STJ determina que TRF3 analise ação civil pública do MPF contra policiais civis por atos cometidos durante a ditadura militar

Terça, 6 de outubro de 2020

Decisão segue parecer do MPF e reafirma que são imprescritíveis as ações civis fundamentadas em violações de direitos

#pracegover: arte retangular com uma foto antiga de um policial com cassetete nas mãos. Em uma faixa vermelha, escrita com letras brancas a expressão Crimes da Ditadura

Arte: Secom/PGR

A Segunda Turma do Superior Tribunal de Justiça (STJ) determinou que o Tribunal Regional Federal da 3ª Região (TRF3) analise novamente ação civil pública proposta pelo Ministério Público Federal contra três delegados da Polícia Civil de São Paulo por crimes cometidos durante a ditadura militar no Destacamento de Operações de Informação – Centro de Operações de Defesa Interna (DOI-Codi). A turma reformou acórdão do TRF3, que entendeu ter havido prescrição de alguns pedidos e aplicou a Lei da Anistia (Lei n. 6.683/79) para negar a reparação civil e administrativa.
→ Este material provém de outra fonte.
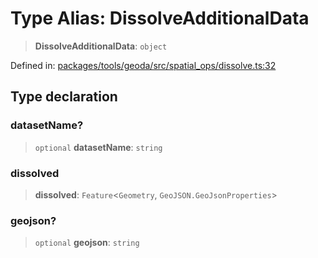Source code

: # Type Alias: DissolveAdditionalData

> **DissolveAdditionalData**: `object`

Defined in: [packages/tools/geoda/src/spatial\_ops/dissolve.ts:32](https://github.com/GeoDaCenter/openassistant/blob/0a6a7e7306d75a25dc968b3117f04cb7bd613bec/packages/tools/geoda/src/spatial_ops/dissolve.ts#L32)

## Type declaration

### datasetName?

> `optional` **datasetName**: `string`

### dissolved

> **dissolved**: `Feature`\<`Geometry`, `GeoJSON.GeoJsonProperties`\>

### geojson?

> `optional` **geojson**: `string`
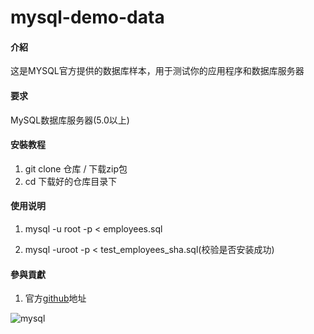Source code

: # mysql-demo-data

#### 介紹
这是MYSQL官方提供的数据库样本，用于测试你的应用程序和数据库服务器

#### 要求
MySQL数据库服务器(5.0以上)

#### 安裝教程

1. git clone 仓库 / 下载zip包
2. cd 下载好的仓库目录下

#### 使用说明

1. mysql -u root -p < employees.sql

2. mysql -uroot -p < test_employees_sha.sql(校验是否安装成功) 

#### 參與貢獻

1. 官方[github](https://github.com/datacharmer/test_db)地址

![mysql](https://wx2.sbimg.cn/2020/04/29/mysql.png "mysql")


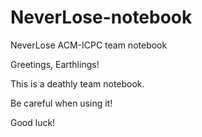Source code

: # NeverLose-notebook
NeverLose ACM-ICPC team notebook

Greetings, Earthlings!

This is a deathly team notebook.

Be careful when using it!

Good luck!
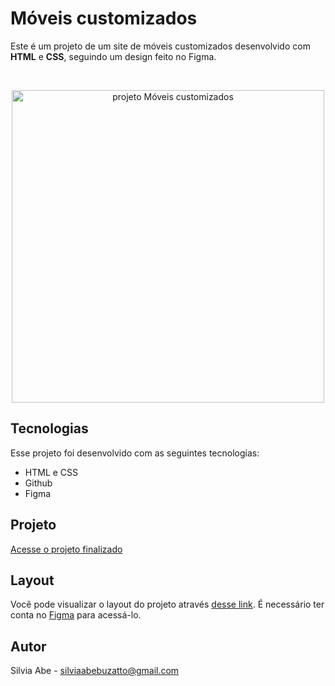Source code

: # Móveis customizados

<p>
  Este é um projeto de um site de móveis customizados desenvolvido com <b>HTML</b> e <b>CSS</b>, seguindo um design feito no Figma.
</p>

<br>

<p align="center">
  <img alt="projeto Móveis customizados" src="https://github.com/user-attachments/assets/cfc2faf6-25de-4858-b718-8c1d60b66c76" width="500">
</p>

## Tecnologias

Esse projeto foi desenvolvido com as seguintes tecnologias:

- HTML e CSS
- Github
- Figma

## Projeto

[Acesse o projeto finalizado](https://github.com/silviaabe/projetorocketseat1)

## Layout

Você pode visualizar o layout do projeto através [desse link](https://www.figma.com/design/fAvYZz4dPV5MfhL77XkqkD/Explorer---Projeto-01/duplicate). É necessário ter conta no [Figma](https://figma.com) para acessá-lo.

## Autor

Silvia Abe - silviaabebuzatto@gmail.com
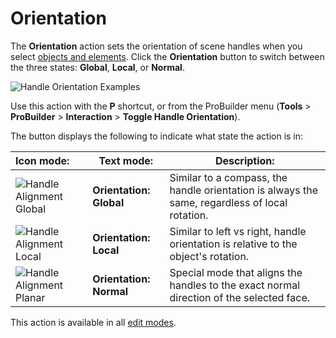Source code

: # Orientation

The __Orientation__ action sets the orientation of scene handles when you select [objects and elements](modes.md). Click the __Orientation__ button to switch between the three states: __Global__, __Local__, or __Normal__.

![Handle Orientation Examples](images/HandleAlign_ExamplesWithTextAndIcons.png)

Use this action with the **P** shortcut, or from the ProBuilder menu (**Tools** > **ProBuilder** > **Interaction** > **Toggle Handle Orientation**).

The button displays the following to indicate what state the action is in:

| **Icon mode:**                                             | **Text mode:**            | **Description:**                                           |
| :----------------------------------------------------------- | ----------------------- | ------------------------------------------------------------ |
| ![Handle Alignment Global](images/icons/HandleAlign_World.png) | **Orientation: Global** | Similar to a compass, the handle orientation is always the same, regardless of local rotation. |
| ![Handle Alignment Local](images/icons/HandleAlign_Local.png) | **Orientation: Local**  | Similar to left vs right, handle orientation is relative to the object's rotation. |
| ![Handle Alignment Planar](images/icons/HandleAlign_Plane.png) | **Orientation: Normal** | Special mode that aligns the handles to the exact normal direction of the selected face. |

This action is available in all [edit modes](modes.md).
Com a decisão, que segue parecer apresentado pelo MPF, o STJ reafirma que são imprescritíveis as ações civis fundamentadas em atos de perseguição política, tortura, homicídio e outras violações de direitos cometidas durante o regime militar. O processo deverá ser reanalisado, desta vez sem a aplicação de normas de anistia ou de prescrição.
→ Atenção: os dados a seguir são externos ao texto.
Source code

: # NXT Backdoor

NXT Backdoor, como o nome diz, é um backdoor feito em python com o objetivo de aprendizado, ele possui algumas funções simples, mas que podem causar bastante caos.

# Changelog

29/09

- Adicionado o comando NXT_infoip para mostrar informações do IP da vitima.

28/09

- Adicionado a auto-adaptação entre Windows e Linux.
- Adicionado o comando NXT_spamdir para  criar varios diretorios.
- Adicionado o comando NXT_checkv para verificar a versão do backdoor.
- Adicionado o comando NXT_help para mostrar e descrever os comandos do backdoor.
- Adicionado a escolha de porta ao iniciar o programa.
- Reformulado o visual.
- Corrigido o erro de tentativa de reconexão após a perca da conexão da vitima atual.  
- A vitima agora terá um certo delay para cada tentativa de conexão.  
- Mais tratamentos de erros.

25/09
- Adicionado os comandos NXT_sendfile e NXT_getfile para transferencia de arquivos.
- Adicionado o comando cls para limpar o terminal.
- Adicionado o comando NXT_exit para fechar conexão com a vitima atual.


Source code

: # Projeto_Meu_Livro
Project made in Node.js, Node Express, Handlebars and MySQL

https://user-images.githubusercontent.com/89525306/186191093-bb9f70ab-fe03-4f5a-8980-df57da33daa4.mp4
Herzog – A ação civil pública foi ajuizada pelo MPF em São Paulo contra os delegados Aparecido Laertes Calandra, David dos Santos Araújo e Dirceu Gravina, responsáveis por violações a direitos humanos durante a ditadura, bem como contra a União e o Estado de São Paulo. O documento compila relatos de práticas de tortura, desaparecimento e homicídio de várias pessoas durante o regime militar, entre elas o jornalista Vladimir Herzog, morto nas dependências do DOI-Codi em 1975.
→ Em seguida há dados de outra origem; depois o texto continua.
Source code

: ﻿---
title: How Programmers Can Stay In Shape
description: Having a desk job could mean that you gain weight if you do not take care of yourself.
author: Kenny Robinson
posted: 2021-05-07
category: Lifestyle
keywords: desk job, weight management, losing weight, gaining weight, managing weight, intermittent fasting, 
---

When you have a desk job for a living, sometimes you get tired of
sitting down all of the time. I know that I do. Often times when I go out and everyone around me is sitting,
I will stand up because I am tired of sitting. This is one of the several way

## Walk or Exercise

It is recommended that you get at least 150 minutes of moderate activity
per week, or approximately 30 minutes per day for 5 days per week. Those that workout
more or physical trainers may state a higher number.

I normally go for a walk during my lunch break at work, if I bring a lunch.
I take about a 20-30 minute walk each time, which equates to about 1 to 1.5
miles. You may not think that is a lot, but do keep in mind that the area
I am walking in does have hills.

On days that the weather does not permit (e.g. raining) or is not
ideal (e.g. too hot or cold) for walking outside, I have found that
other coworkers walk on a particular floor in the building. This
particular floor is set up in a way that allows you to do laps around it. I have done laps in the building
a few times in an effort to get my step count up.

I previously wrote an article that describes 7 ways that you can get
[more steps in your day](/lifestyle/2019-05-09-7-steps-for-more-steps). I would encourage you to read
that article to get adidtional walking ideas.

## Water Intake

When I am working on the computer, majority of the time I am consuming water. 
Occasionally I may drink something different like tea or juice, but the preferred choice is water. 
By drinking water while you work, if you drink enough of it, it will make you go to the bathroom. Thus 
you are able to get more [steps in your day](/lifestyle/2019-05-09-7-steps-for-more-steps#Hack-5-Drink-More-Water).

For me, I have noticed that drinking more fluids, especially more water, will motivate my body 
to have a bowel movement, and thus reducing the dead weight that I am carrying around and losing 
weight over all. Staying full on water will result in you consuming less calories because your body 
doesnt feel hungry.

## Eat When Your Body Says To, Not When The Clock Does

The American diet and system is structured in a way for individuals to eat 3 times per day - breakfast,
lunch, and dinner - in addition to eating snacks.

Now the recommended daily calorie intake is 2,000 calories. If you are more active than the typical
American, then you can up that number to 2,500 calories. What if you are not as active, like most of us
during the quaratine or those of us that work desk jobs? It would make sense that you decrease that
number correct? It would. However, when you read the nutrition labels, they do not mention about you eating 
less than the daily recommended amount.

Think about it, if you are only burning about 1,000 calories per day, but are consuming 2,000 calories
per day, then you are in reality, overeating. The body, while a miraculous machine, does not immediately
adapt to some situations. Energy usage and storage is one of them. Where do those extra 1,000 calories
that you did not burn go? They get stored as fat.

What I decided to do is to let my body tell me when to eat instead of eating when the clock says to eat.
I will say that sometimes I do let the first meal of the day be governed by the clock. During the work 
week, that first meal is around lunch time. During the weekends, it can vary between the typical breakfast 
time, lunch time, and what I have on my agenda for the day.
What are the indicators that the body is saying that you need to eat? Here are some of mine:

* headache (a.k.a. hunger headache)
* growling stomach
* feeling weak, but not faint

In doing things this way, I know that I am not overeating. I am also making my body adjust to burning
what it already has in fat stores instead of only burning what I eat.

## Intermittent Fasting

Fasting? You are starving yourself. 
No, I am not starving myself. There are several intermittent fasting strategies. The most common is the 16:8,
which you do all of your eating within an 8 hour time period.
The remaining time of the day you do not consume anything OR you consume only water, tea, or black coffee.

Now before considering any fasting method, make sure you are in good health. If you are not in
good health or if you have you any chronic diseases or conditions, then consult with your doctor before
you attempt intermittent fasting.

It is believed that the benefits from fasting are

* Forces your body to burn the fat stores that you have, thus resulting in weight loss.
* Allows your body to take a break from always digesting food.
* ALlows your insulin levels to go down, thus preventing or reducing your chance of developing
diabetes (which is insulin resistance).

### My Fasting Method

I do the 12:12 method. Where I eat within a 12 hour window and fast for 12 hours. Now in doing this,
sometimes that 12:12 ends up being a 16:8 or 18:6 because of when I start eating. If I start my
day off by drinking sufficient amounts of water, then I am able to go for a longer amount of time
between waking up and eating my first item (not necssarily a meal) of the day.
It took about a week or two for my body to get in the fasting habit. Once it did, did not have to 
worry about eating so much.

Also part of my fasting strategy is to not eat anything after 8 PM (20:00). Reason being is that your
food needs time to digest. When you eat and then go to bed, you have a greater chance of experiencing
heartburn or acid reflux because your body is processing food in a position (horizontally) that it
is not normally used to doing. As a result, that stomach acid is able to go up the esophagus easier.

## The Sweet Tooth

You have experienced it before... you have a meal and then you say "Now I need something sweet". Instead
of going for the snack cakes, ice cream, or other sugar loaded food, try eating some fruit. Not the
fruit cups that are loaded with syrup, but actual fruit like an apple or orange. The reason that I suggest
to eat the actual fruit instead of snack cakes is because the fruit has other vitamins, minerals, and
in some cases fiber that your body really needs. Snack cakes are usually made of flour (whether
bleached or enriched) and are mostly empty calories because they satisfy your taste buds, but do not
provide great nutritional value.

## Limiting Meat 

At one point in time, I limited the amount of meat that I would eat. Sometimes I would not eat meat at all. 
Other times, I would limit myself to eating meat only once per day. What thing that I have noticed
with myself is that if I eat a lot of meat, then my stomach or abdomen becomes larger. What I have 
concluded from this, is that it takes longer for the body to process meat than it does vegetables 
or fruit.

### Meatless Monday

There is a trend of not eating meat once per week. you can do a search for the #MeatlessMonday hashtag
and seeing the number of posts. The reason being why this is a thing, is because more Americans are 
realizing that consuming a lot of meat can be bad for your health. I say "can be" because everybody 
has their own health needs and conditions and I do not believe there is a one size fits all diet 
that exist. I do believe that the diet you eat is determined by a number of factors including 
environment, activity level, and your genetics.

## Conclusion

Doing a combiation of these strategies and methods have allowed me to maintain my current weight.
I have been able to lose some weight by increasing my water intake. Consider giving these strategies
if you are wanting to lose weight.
O MPF pede que os agentes sejam condenados a indenizar os familiares das vítimas, que tenham cassadas as aposentadorias ou percam os cargos públicos que eventualmente exerçam e que fiquem impedidos de assumir quaisquer novas funções públicas. Requer também a condenação dos delegados ao pagamento de danos morais coletivos, e do Estado de São Paulo à publicação de pedidos formais de desculpas à sociedade brasileira, além do fornecimento dos dados de todos os funcionários envolvidos nas atividades do DOI-Codi.

Em primeira instância, a ACP foi julgada improcedente, com sentença mantida pelo TRF3. Para o tribunal, a Lei de Anistia teria alcançado todos os atos cometidos no período do regime militar, inviabilizando a punição civil e administrativa dos agentes. O MPF levou o caso ao STJ (Recurso Especial n. 1.836.862/SP). O parecer, elaborado pela subprocuradora-geral da República Sandra Cureau, sustentou que “a Lei de Anistia não prevê a anistia para as obrigações cíveis decorrentes da prática de atos ilícitos, como os tratados nos presentes autos.”

Reparação civil – No parecer, a subprocuradora-geral lembra que a Lei da Anistia concede apenas anistia penal aos autores de crimes cometidos na ditadura. Esse entendimento já está pacificado pelo STJ. No julgamento de recurso interposto por Carlos Alberto Brilhante Ustra, coronel do Exército que atuou como chefe do DOI-Codi, o STJ “expressamente afastou a incidência da Lei 6.683/79 à pretensão de reparação civil, consubstanciada em danos morais, das vítimas de tortura nas instalações do DOI-Codi”, esclareceu.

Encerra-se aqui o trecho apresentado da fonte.